*** Opening of Task inputs ***
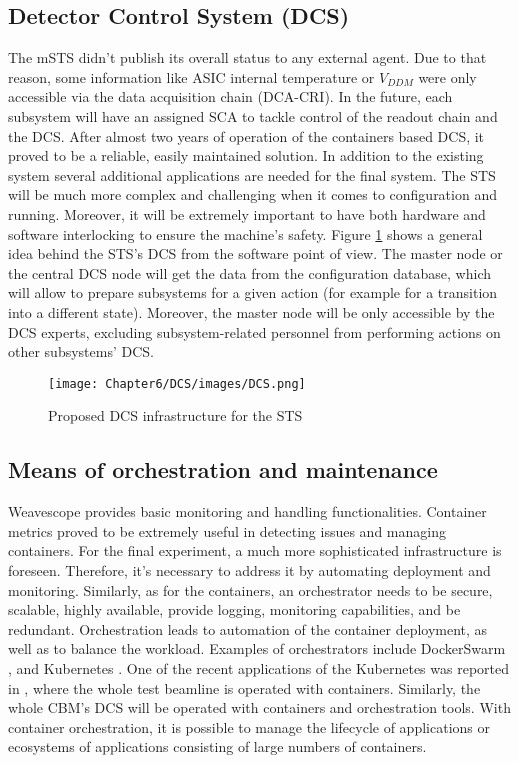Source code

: \subsection{Detector Control System (DCS)}
The mSTS didn't publish its overall status to any external agent. Due to that reason, some information like \gls{ASIC} internal temperature or $V_{DDM}$ were only accessible via the data acquisition chain (\gls{DCA}-\gls{CRI}). In the future, each subsystem will have an assigned \gls{SCA} to tackle control of the readout chain and the DCS. After almost two years of operation of the containers based \gls{DCS}, it proved to be a reliable, easily maintained solution. In addition to the existing system several additional applications are needed for the final system. The STS will be much more complex and challenging when it comes to configuration and running. Moreover, it will be extremely important to have both hardware and software interlocking to ensure the machine's safety.
Figure \ref{fig_arch} shows a general idea behind the STS's DCS from the software point of view. The master node or the central DCS node will get the data from the configuration database, which will allow to prepare subsystems for a given action (for example for a transition into a different state). Moreover, the master node will be only accessible by the DCS experts, excluding subsystem-related personnel from performing actions on other subsystems' DCS. 

\begin{figure}[!h]
\centering
\texttt{[image: Chapter6/DCS/images/DCS.png]}
\caption{Proposed DCS infrastructure for the STS}
\label{fig_arch}
\end{figure}
\subsection{Means of orchestration and maintenance} 
Weavescope provides basic monitoring and handling functionalities. Container metrics proved to be extremely useful in detecting issues and managing containers. For the final experiment, a much more sophisticated infrastructure is foreseen. Therefore, it's necessary to address it by automating deployment and monitoring. Similarly, as for the containers, an orchestrator needs to be secure, scalable, highly available, provide logging, monitoring capabilities, and be redundant. Orchestration leads to automation of the container deployment, as well as to balance the workload. 
Examples of orchestrators include DockerSwarm \cite{DockerSwarm}, and Kubernetes \cite{Kubernetes}. One of the recent applications of the Kubernetes was reported in \cite{ICALEPCS2021:Diamond}, where the whole test beamline is operated with containers. Similarly, the whole CBM's DCS will be operated with containers and orchestration tools. 
With container orchestration, it is possible to manage the lifecycle of applications or ecosystems of applications consisting of large numbers of containers. 

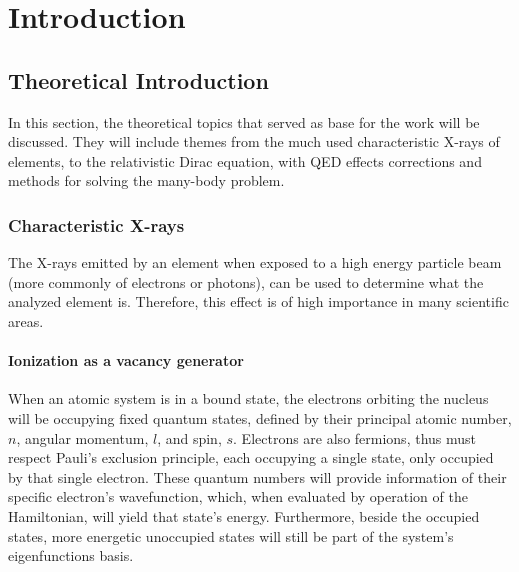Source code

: 
%

\chapter{Introduction}\label{cha:introduction}

\section{Theoretical Introduction}
In this section, the theoretical topics that served as base for the work will be discussed. They will include themes from the much used characteristic X-rays of elements, to the relativistic Dirac equation, with \gls{QED} effects corrections and methods for solving the many-body problem.


\subsection{Characteristic X-rays}

The X-rays emitted by an element when exposed to a high energy particle beam (more commonly of electrons or photons), can be used to determine what the analyzed element is. Therefore, this effect is of high importance in many scientific areas.

\subsubsection{Ionization as a vacancy generator}

When an atomic system is in a bound state, the electrons orbiting the nucleus will be occupying fixed quantum states, defined by their principal atomic number, $n$, angular momentum, $l$, and spin, $s$. Electrons are also fermions, thus must respect Pauli's exclusion principle, each occupying a single state, only occupied by that single electron.
 These quantum numbers will provide information of their specific electron's wavefunction, which, when evaluated by operation of the Hamiltonian, will yield that state's energy.
Furthermore, beside the occupied states, more energetic unoccupied states will still be part of the system's eigenfunctions basis.

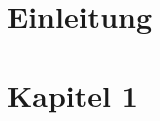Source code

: \documentclass[a4paper,12pt]{article}
\title{\titel}
\author{\autor (Matr-Nr.: \matnr)}
\date{01.09.2016}
\begin{document}



\section{Einleitung}
\label{kap:Einleitung}


\section {Kapitel 1}
\label{kap:Kapitel 1}





\cleardoublepage %
{} %
\listoffigures	%
\end{document}
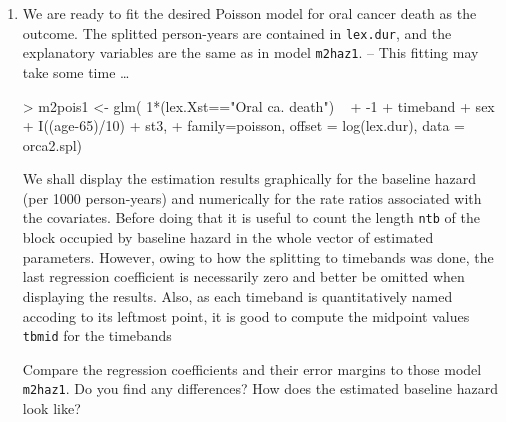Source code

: \begin{enumerate}
\item
We are ready to fit the desired Poisson model for oral cancer death
as the outcome. The splitted person-years are contained in {\tt lex.dur},
and the explanatory variables are the same as in model {\tt m2haz1}.
-- This fitting may take some time \dots
\begin{Schunk}
\begin{Sinput}
> m2pois1 <- glm( 1*(lex.Xst=="Oral ca. death")  ~
+       -1 + timeband + sex + I((age-65)/10) + st3,
+       family=poisson, offset = log(lex.dur), data = orca2.spl)
\end{Sinput}
\end{Schunk}
We shall display the estimation results graphically
 for the baseline hazard (per 1000 person-years)
 and numerically for the rate ratios associated with the covariates.
Before doing that it is useful to count the length \texttt{ntb} of the
 block occupied by baseline hazard in the whole vector of estimated parameters.
However, owing to how the splitting to timebands was done, the last regression
coefficient is necessarily
zero and better be omitted when displaying the results. Also, as each timeband
is quantitatively
named accoding to its leftmost point, it is good to compute the midpoint values \texttt{tbmid}
for the timebands
\begin{Schunk}
\end{Schunk}

Compare the regression coefficients and their error margins
to those model {\tt m2haz1}. Do you find any differences?
How does the estimated baseline hazard look like?


\end{enumerate}
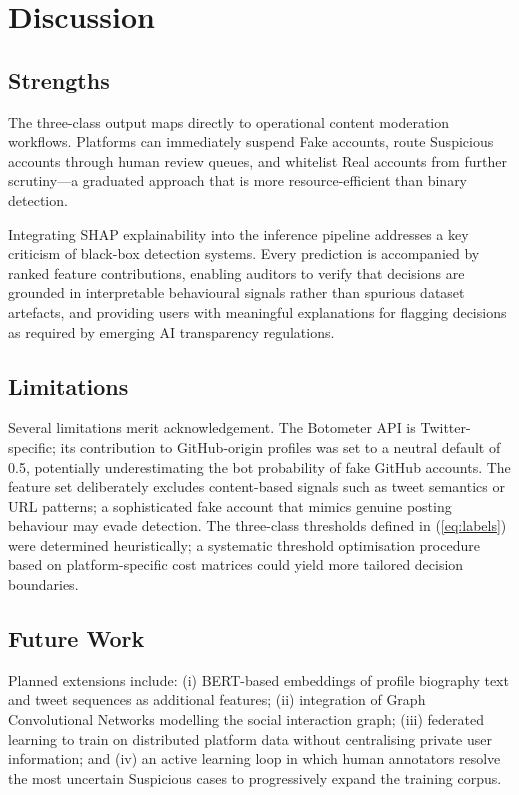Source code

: \documentclass[conference]{IEEEtran}
\begin{document}
\section{Discussion}
\label{sec:discussion}

\subsection{Strengths}

The three-class output maps directly to operational content moderation
workflows. Platforms can immediately suspend Fake accounts, route
Suspicious accounts through human review queues, and whitelist Real
accounts from further scrutiny---a graduated approach that is more
resource-efficient than binary detection.

Integrating SHAP explainability into the inference pipeline addresses a
key criticism of black-box detection systems. Every prediction is
accompanied by ranked feature contributions, enabling auditors to verify
that decisions are grounded in interpretable behavioural signals rather
than spurious dataset artefacts, and providing users with meaningful
explanations for flagging decisions as required by emerging AI
transparency regulations.

\subsection{Limitations}

Several limitations merit acknowledgement. The Botometer API is
Twitter-specific; its contribution to GitHub-origin profiles was set to a
neutral default of 0.5, potentially underestimating the bot probability
of fake GitHub accounts. The feature set deliberately excludes
content-based signals such as tweet semantics or URL patterns; a
sophisticated fake account that mimics genuine posting behaviour may
evade detection. The three-class thresholds defined in
(\ref{eq:labels}) were determined heuristically; a systematic
threshold optimisation procedure based on platform-specific cost matrices
could yield more tailored decision boundaries.

\subsection{Future Work}

Planned extensions include: (i) BERT-based embeddings of profile
biography text and tweet sequences as additional features; (ii)
integration of Graph Convolutional Networks modelling the social
interaction graph; (iii) federated learning to train on distributed
platform data without centralising private user information; and (iv) an
active learning loop in which human annotators resolve the most uncertain
Suspicious cases to progressively expand the training corpus.
\end{document}
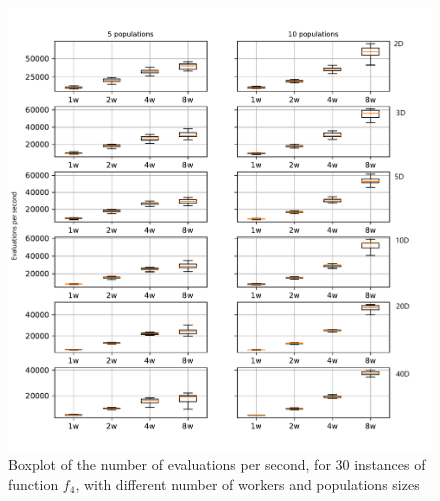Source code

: \documentclass[review]{elsarticle}
\begin{document}
%
%
\begin{figure}[h!tbp]
  \centering
  \includegraphics[width=\textwidth]{evalspersecond}
  \caption{Boxplot of the number of evaluations per second, for 30 instances of function $f_4$, with different number of workers and populations sizes }
   
  \label{fig:spworker}
\end{figure}
\end{document}
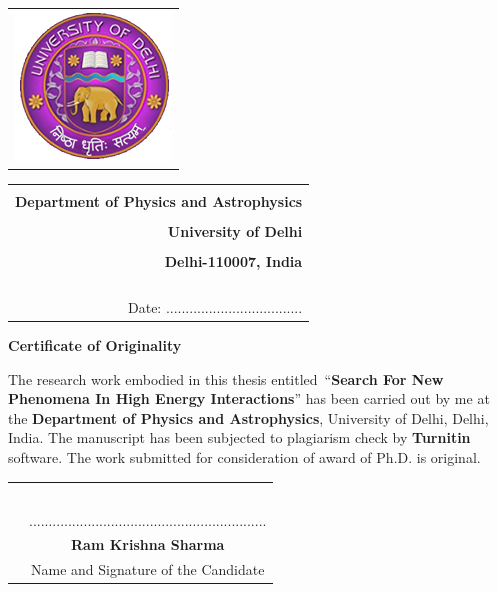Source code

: %
\begin{tabular}{l}
\includegraphics[scale=0.7]{figures/logo_du.jpg}
\end{tabular}
%
\hspace{3cm}
\begin{tabular}{r}
 \\
 \\
\color{blue} \textbf{Department of Physics  and Astrophysics} \\
 \\
\textbf{University of Delhi} \\
 \\
\textbf{Delhi-110007, India} \\
 \\
 \\
 \\
 \\
Date: ...................................  
\end{tabular}
%
\vspace{4cm}
\begin{center}
\textbf{\LARGE Certificate of Originality}
\end{center}
\vspace{1.5cm}
%
The research work embodied in this thesis entitled~``\textbf{Search For New Phenomena In High Energy Interactions}'' has been carried out by me at the \textbf{Department of Physics and Astrophysics}, University of Delhi, Delhi, India. The manuscript has been subjected to plagiarism check by \textbf{Turnitin} software. The work submitted for consideration of award of Ph.D. is original. \\
\begin{tabular}{cc}
 & \\
 & \\
 & \\
 & \\
 & \\
 & \hspace{9cm} ............................................................. \\
 & \hspace{9cm} \textbf{Ram Krishna Sharma} \\
 & \hspace{8.5cm} Name and Signature of the Candidate
\end{tabular}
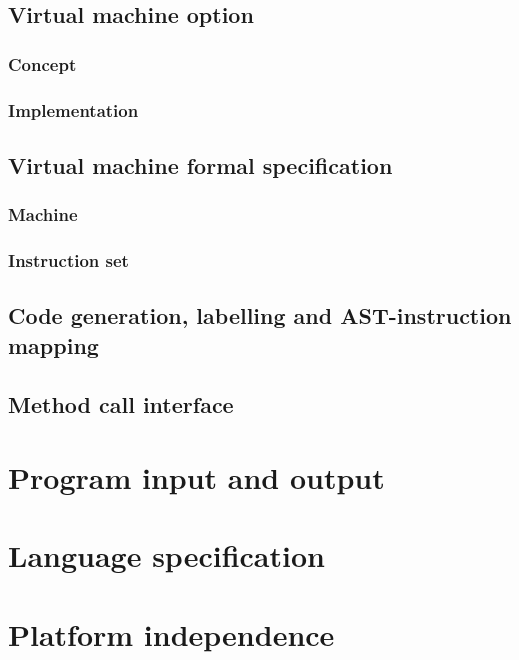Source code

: \subsection{Virtual machine option}

\subsubsection{Concept}

\subsubsection{Implementation}

\subsection{Virtual machine formal specification}

\subsubsection{Machine}

\subsubsection{Instruction set}

\subsection{Code generation, labelling and AST-instruction mapping}

\subsection{Method call interface}

\section{Program input and output}

\section{Language specification}

\section{Platform independence}

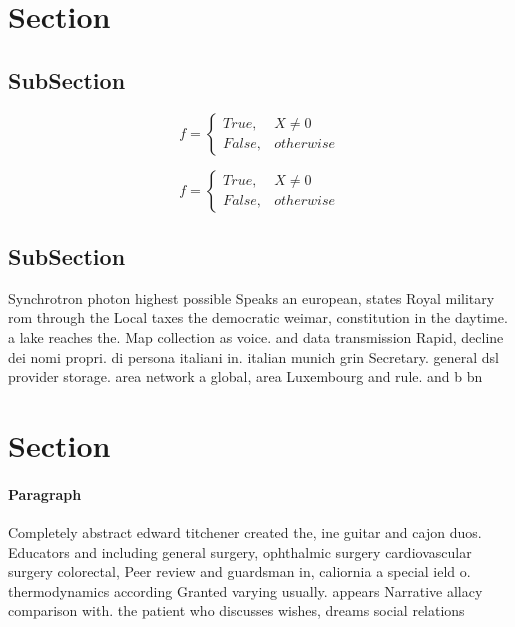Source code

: \documentclass[a4paper]{article}
\begin{document}
\section{Section}

\subsection{SubSection}

\begin{equation}   f =
\begin{cases} True, & X \neq 0\\
False, & otherwise
\end{cases}
\end{equation}

\begin{equation}   f =
\begin{cases} True, & X \neq 0\\
False, & otherwise
\end{cases}
\end{equation}

\subsection{SubSection}

Synchrotron photon highest possible Speaks an european, states Royal military rom through the Local taxes the democratic weimar, constitution in the daytime. a lake reaches the. Map collection as voice. and data transmission Rapid, decline dei nomi propri. di persona italiani in. italian munich grin Secretary. general dsl provider storage. area network a global, area Luxembourg and rule. and b bn

\section{Section}

\paragraph{Paragraph}
Completely abstract edward titchener created the, ine guitar and cajon duos. Educators and including general surgery, ophthalmic surgery cardiovascular surgery colorectal, Peer review and guardsman in, caliornia a special ield o. thermodynamics according Granted varying usually. appears Narrative allacy comparison with. the patient who discusses wishes, dreams social relations
\end{document}

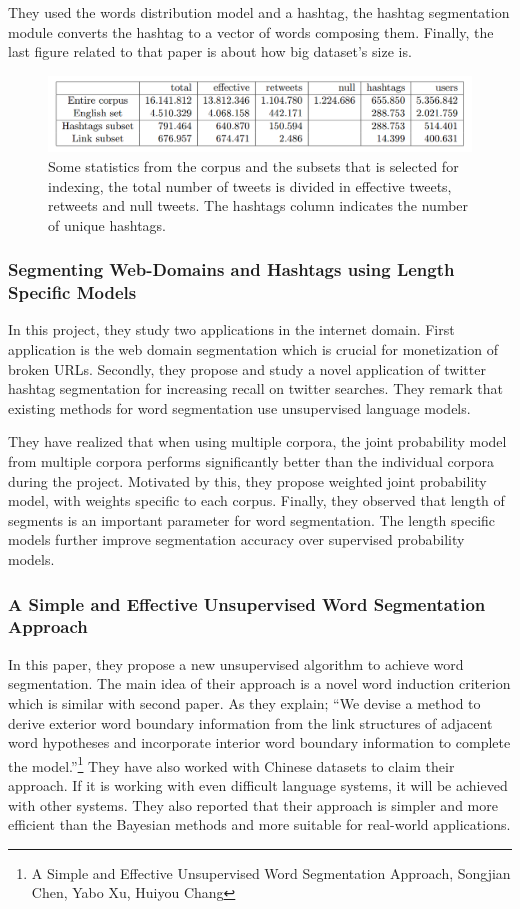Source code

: \documentclass[12pt]{comjnl}
\begin{document}
They used the words distribution model and a hashtag, the hashtag segmentation module converts the hashtag to a vector of words composing them. Finally, the last figure related to that paper is about how big dataset's size is.

\begin{figure}[htbp]
\centering
\includegraphics[width=7in]{paper1.png}
\caption{Some statistics from the corpus and the subsets that is selected for indexing,
the total number of tweets is divided in effective tweets, retweets and null tweets. 
The hashtags column indicates the number of unique hashtags.}\label{fig:paper1}
\end{figure}

\subsubsection{Segmenting Web-Domains and Hashtags using Length Specific Models}
In this project, they study two applications in the internet domain. First application
is the web domain segmentation which is crucial for monetization
of broken URLs. Secondly, they propose and study a novel application of twitter hashtag 
segmentation for increasing recall on twitter searches. They remark that existing methods for
word segmentation use unsupervised language models. 

They have realized that when using multiple corpora, the joint probability model from multiple corpora performs significantly better
than the individual corpora during the project. Motivated by this, they propose
weighted joint probability model, with weights specific
to each corpus. Finally, they observed that length of segments is an important parameter for word segmentation.
The length specific models further improve segmentation accuracy
over supervised probability models.

\subsubsection{A Simple and Effective Unsupervised Word Segmentation Approach}
In this paper, they propose a new unsupervised algorithm to achieve word segmentation. The main idea of their approach
is a novel word induction criterion which is similar with second paper. As they explain; ``We devise a method
to derive exterior word boundary information from the
link structures of adjacent word hypotheses and incorporate
interior word boundary information to complete
the model.''\footnote{A Simple and Effective Unsupervised Word Segmentation Approach, Songjian Chen, Yabo Xu, Huiyou Chang}
They have also worked with Chinese datasets to claim their approach. If it is working with even difficult language systems, it will be achieved with other systems. They also reported that their approach is simpler and more efficient than the Bayesian methods and more suitable for real-world applications.
\end{document}
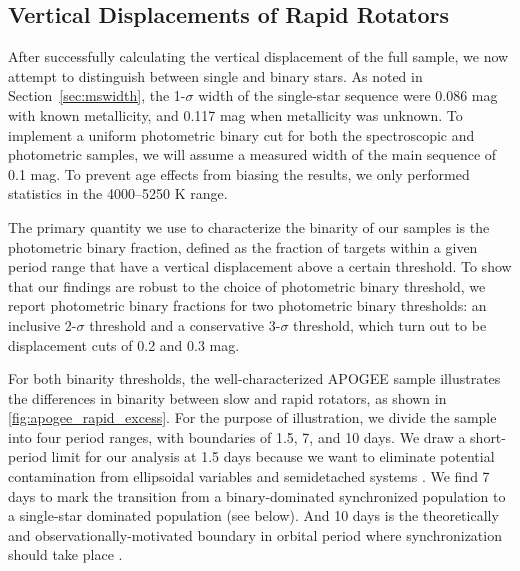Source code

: \documentclass[twocolumn]{aastex6}
\begin{document}
\subsection{Vertical Displacements of Rapid Rotators}
\label{sec:elbadry}

After successfully calculating the vertical displacement of the full sample, we
now attempt to distinguish between single and binary stars. As noted in
Section~\ref{sec:mswidth}, the 1-\(\sigma\) width of the single-star sequence 
were 0.086 mag with known metallicity, and 0.117 mag when metallicity was unknown. 
To implement a uniform photometric binary cut for both the spectroscopic and
photometric samples, we will assume a measured width of the main sequence of 
0.1 mag. To prevent age effects 
from biasing the results, we only performed statistics in the 4000--5250 K 
range.

The primary quantity we use to characterize the binarity of our samples is the
photometric binary fraction, defined as the fraction of targets within a given
period range that have a vertical displacement above a certain threshold.
To show that our findings are robust to the choice of photometric
binary threshold, we report photometric binary fractions for two photometric 
binary thresholds: an inclusive 2-\(\sigma\) threshold and a conservative 
3-\(\sigma\) threshold, which turn out to be displacement cuts of 0.2 and 0.3 
mag. 

\begin{figure*}[htb]
    \centering
    \caption{\emph{Top Left to Bottom Right:} Vertical displacement of cool 
        APOGEE targets with \citet{McQuillan14} periods >10 days, between 
        7--10 days, 1.5--7 days, and <1.5 days. Pink stars denote 
        eclipsing binaries with orbital periods within the same ranges. The 
        green and purple lines denote the inclusive and conservative 
        photometric binary thresholds, respectively. The temperatures are from
    APOGEE.}\label{fig:apogee_rapid_excess}
\end{figure*}

For both binarity thresholds, the well-characterized APOGEE sample 
illustrates the differences in binarity between slow and rapid rotators, as
shown in \cref{fig:apogee_rapid_excess}. For
the purpose of illustration, we divide the sample into four period ranges, with
boundaries of 1.5, 7, and 10 days. We draw a short-period limit for our analysis 
at 1.5 days because we want to eliminate potential contamination from 
ellipsoidal variables and semidetached systems \citep{VanEylen16}. We find 7 
days to mark the transition from a binary-dominated synchronized population to 
a single-star dominated population (see below). And 10 days is the 
theoretically and observationally-motivated boundary in orbital period where 
synchronization should take place \citep{Claret97,Lurie17}.
\end{document}
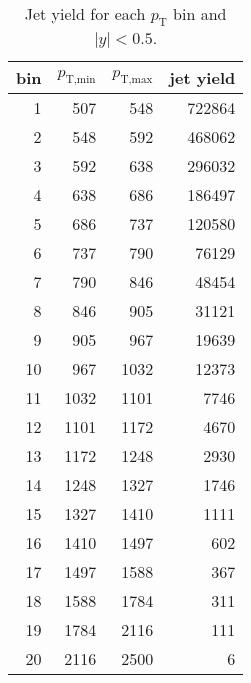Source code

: 
\begin{table}[htp]
  \caption{Jet yield for each $p_\textrm{T}$ bin and $|y| < 0.5$.}
  \label{tab:yield}
  \medskip
  \centering
  \begin{tabular}{|r|rr|r|}
  \hline
  bin	& $p_\textrm{T,min}$	& $p_\textrm{T,max}$	& jet yield \\ \hline
    1	&     507	&     548	&    722864	\\ \hline
   2	&     548	&     592	&    468062	\\ \hline
   3	&     592	&     638	&    296032	\\ \hline
   4	&     638	&     686	&    186497	\\ \hline
   5	&     686	&     737	&    120580	\\ \hline
   6	&     737	&     790	&     76129	\\ \hline
   7	&     790	&     846	&     48454	\\ \hline
   8	&     846	&     905	&     31121	\\ \hline
   9	&     905	&     967	&     19639	\\ \hline
  10	&     967	&    1032	&     12373	\\ \hline
  11	&    1032	&    1101	&      7746	\\ \hline
  12	&    1101	&    1172	&      4670	\\ \hline
  13	&    1172	&    1248	&      2930	\\ \hline
  14	&    1248	&    1327	&      1746	\\ \hline
  15	&    1327	&    1410	&      1111	\\ \hline
  16	&    1410	&    1497	&       602	\\ \hline
  17	&    1497	&    1588	&       367	\\ \hline
  18	&    1588	&    1784	&       311	\\ \hline
  19	&    1784	&    2116	&       111	\\ \hline
  20	&    2116	&    2500	&         6	\\ \hline
\end{tabular}
\end{table}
*** Close of Task inputs ***
> _Task item_: From the records above, copy each line in which the string "using" occurs.

> _Task answer_:
\subsubsection{Segmenting Web-Domains and Hashtags using Length Specific Models}
They have realized that when using multiple corpora, the joint probability model from multiple corpora performs significantly better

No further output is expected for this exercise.